• **Work to be completed**
Return only those lines of the records below in which "enumerate" appears.

*** Block opens ***

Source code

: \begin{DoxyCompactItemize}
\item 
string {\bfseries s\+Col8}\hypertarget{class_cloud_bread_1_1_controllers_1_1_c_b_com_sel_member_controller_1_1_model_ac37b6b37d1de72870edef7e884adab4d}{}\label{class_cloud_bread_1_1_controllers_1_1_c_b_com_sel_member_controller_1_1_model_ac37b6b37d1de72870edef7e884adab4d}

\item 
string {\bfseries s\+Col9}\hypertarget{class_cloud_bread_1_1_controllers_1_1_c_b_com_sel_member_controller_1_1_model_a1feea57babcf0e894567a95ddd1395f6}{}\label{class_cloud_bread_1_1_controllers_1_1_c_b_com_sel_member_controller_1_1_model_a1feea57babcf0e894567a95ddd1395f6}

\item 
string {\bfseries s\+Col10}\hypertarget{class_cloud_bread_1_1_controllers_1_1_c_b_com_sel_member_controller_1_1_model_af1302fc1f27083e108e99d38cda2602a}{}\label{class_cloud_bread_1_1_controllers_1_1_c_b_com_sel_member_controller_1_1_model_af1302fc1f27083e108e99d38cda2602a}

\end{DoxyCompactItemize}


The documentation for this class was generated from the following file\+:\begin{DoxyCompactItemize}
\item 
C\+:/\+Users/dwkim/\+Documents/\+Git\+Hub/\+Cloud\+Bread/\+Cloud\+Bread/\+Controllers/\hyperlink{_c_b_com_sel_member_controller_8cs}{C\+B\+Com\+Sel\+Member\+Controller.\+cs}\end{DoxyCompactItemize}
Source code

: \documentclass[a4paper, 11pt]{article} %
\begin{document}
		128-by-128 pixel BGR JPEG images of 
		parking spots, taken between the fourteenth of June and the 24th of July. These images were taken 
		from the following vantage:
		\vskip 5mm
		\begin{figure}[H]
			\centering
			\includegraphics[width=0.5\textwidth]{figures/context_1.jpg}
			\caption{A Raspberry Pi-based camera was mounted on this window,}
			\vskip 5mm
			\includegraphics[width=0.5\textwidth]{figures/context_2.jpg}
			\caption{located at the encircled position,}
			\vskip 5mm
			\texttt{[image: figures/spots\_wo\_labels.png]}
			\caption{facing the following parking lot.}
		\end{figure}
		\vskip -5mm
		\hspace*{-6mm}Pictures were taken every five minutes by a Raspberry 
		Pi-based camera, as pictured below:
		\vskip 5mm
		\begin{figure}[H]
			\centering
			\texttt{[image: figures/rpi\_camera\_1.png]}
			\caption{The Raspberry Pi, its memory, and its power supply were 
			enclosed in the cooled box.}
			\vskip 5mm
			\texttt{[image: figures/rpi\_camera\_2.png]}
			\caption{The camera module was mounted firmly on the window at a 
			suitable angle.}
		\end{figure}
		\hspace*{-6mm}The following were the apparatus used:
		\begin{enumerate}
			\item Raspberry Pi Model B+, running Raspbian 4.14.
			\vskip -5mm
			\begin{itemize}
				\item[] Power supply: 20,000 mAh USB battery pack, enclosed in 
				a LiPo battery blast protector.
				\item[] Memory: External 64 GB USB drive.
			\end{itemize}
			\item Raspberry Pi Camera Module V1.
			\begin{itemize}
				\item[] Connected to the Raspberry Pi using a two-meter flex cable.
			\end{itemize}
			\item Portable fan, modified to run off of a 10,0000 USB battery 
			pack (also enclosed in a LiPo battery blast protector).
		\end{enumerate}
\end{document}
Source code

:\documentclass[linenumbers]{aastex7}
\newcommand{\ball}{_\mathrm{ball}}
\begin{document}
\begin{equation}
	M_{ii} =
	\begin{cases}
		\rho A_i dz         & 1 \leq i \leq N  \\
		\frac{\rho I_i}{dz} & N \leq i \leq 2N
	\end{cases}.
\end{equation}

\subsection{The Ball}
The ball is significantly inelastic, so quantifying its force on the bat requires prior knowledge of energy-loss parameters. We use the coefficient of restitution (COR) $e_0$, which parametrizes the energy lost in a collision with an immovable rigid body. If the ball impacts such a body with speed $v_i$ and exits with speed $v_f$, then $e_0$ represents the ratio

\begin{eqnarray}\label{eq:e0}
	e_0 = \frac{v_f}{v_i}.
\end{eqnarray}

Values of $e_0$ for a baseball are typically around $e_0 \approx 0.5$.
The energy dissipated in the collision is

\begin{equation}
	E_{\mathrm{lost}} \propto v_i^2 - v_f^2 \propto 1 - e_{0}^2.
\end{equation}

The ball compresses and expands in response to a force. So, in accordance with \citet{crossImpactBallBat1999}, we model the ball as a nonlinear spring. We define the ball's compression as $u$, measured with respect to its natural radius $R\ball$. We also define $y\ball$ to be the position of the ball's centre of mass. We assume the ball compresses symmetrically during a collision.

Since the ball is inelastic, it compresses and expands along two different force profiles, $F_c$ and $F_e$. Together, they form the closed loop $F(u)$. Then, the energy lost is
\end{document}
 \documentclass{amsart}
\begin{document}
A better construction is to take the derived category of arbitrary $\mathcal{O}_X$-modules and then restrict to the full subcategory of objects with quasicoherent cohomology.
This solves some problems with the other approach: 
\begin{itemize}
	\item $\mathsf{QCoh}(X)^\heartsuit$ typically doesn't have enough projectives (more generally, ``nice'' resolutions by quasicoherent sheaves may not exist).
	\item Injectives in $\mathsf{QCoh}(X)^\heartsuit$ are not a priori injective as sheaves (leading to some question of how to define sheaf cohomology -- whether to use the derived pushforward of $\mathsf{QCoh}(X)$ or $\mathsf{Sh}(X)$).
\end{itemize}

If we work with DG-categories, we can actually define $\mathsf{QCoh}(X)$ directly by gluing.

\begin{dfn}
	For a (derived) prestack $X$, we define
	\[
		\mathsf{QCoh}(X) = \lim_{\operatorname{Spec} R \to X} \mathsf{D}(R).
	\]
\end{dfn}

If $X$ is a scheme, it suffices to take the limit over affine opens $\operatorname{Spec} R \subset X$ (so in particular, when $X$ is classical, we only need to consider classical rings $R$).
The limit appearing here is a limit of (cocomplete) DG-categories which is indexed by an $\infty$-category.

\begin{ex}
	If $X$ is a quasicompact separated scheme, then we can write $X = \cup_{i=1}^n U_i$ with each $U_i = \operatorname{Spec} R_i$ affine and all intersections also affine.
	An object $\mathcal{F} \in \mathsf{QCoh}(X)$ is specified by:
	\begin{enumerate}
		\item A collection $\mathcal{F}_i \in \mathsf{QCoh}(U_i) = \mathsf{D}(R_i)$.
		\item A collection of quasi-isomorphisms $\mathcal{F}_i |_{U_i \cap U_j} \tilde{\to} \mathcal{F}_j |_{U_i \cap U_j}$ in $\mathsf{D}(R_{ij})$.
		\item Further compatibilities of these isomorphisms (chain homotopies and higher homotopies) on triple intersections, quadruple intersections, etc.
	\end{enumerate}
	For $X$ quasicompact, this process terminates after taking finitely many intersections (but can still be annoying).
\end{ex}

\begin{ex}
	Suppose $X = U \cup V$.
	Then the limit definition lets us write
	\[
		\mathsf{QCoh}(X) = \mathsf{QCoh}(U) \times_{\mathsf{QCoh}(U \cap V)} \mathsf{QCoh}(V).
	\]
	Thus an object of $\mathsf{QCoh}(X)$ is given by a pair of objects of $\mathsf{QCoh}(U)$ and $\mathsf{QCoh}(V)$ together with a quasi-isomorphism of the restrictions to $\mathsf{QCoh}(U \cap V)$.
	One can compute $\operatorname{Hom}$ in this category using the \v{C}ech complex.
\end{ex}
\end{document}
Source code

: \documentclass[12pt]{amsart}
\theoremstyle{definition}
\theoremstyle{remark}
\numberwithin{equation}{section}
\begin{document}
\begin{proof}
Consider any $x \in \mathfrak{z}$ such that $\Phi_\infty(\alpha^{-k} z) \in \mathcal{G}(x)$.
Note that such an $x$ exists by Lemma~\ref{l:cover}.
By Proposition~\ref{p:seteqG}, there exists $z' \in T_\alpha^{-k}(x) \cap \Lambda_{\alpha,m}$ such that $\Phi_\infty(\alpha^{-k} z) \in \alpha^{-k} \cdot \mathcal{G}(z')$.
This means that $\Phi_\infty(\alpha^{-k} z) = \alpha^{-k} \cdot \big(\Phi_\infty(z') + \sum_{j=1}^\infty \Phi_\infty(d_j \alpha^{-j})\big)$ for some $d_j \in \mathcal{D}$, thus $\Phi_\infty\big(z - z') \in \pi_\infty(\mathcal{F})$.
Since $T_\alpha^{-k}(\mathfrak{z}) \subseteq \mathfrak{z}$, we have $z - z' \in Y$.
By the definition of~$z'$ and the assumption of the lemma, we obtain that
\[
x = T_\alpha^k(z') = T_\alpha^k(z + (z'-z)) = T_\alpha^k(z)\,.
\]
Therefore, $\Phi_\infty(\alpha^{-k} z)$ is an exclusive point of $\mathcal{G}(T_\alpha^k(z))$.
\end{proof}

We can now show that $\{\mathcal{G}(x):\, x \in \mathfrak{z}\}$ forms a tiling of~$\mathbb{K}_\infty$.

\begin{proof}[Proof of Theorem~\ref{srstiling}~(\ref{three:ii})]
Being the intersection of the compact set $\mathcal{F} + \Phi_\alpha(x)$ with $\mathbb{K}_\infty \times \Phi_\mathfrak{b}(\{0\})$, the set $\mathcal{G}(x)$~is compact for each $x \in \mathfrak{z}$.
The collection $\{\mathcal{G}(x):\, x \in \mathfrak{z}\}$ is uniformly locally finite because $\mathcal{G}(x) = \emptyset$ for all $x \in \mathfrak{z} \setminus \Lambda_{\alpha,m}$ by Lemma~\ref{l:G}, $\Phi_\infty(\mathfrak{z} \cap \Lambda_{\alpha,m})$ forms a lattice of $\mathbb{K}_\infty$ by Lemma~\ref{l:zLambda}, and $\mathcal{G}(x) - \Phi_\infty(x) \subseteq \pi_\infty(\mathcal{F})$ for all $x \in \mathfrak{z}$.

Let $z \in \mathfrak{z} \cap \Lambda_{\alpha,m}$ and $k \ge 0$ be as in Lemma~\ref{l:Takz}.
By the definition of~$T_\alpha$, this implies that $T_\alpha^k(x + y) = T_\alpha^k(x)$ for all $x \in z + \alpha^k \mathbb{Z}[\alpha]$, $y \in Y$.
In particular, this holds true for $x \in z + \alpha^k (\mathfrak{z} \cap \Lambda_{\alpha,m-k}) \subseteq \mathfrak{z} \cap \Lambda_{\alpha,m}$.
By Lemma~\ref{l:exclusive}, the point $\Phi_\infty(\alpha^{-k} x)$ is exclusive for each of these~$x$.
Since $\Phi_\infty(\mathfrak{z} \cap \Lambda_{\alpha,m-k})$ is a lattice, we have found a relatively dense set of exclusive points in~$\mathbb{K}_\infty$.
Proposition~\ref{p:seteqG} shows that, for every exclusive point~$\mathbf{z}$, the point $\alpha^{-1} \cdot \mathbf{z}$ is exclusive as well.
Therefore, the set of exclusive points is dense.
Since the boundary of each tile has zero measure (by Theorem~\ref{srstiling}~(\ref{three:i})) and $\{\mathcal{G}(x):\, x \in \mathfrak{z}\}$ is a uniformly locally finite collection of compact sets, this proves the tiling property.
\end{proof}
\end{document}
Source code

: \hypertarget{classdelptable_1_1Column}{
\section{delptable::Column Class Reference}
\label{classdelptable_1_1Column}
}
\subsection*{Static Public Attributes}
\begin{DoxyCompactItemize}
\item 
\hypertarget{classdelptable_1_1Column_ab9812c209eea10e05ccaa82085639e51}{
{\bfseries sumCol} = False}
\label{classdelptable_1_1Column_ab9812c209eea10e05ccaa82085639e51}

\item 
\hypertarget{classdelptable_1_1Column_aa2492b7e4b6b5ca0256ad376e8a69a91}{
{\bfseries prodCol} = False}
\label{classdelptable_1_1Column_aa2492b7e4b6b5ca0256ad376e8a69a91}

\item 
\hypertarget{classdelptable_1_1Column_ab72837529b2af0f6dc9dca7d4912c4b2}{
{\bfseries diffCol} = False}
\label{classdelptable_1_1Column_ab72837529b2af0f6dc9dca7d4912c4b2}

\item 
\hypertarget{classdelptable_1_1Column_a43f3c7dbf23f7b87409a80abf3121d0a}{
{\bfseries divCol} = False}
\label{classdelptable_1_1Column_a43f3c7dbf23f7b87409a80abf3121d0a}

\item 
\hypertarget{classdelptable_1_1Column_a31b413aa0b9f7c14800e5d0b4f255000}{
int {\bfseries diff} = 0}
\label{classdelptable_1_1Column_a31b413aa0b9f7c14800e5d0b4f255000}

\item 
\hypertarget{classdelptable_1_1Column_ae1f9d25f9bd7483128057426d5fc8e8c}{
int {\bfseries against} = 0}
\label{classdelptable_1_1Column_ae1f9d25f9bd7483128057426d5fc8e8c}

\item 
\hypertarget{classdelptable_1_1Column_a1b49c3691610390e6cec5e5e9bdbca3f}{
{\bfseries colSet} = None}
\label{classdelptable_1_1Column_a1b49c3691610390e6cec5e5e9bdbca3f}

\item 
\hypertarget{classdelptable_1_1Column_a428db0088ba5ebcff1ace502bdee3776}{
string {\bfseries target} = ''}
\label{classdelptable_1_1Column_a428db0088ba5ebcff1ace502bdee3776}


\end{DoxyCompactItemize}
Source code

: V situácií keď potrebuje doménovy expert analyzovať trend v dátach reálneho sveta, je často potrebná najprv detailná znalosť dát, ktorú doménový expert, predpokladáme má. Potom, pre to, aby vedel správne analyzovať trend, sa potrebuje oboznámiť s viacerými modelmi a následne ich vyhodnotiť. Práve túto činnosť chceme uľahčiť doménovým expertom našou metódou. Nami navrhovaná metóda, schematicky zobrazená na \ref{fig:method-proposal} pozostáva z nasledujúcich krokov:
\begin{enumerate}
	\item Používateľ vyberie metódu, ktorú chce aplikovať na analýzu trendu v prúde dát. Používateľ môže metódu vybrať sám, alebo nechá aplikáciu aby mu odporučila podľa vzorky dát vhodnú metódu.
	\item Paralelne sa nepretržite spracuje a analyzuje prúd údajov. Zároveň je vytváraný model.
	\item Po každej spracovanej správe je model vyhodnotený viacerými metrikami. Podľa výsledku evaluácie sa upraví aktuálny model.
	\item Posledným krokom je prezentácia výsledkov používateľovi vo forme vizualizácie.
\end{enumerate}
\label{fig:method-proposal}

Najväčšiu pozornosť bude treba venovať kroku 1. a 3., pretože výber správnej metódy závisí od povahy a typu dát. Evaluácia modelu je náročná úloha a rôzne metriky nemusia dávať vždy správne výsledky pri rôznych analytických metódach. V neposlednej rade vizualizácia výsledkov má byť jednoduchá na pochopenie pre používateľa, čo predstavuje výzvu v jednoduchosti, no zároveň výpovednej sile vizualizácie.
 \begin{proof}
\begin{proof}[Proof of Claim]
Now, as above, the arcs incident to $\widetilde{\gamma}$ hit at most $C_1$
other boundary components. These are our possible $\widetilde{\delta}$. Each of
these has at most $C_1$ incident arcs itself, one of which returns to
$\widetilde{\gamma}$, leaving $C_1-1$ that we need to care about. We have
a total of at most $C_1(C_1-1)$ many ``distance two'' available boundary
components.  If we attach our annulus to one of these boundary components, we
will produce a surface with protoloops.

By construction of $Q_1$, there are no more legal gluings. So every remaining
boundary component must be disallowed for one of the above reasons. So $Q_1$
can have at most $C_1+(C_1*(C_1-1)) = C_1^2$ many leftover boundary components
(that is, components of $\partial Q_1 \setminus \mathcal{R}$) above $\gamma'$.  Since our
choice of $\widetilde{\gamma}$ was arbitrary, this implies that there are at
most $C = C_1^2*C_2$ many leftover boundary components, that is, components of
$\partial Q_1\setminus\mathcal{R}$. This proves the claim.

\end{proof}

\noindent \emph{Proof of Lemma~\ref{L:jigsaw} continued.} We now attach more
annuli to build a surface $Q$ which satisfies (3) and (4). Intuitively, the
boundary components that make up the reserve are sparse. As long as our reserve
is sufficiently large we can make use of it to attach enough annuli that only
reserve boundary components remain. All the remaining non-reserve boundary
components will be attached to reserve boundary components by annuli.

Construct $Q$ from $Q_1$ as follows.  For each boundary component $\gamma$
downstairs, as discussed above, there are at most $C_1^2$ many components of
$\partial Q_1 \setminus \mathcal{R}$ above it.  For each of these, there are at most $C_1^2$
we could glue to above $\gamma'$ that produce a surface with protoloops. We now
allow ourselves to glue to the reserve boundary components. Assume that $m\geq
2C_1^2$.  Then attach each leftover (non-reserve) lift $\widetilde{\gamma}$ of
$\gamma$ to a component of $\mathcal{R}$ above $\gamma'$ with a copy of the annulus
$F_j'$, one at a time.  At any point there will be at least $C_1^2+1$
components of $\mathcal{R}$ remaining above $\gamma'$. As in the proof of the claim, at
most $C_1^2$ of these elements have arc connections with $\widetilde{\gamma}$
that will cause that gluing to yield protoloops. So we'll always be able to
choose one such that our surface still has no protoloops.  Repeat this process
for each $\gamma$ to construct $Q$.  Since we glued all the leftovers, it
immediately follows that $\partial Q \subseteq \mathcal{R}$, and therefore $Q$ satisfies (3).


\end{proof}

*** Block closes ***

• **The answer**
		\begin{enumerate}
		\end{enumerate}
	\begin{enumerate}
	\end{enumerate}
\begin{enumerate}
\end{enumerate}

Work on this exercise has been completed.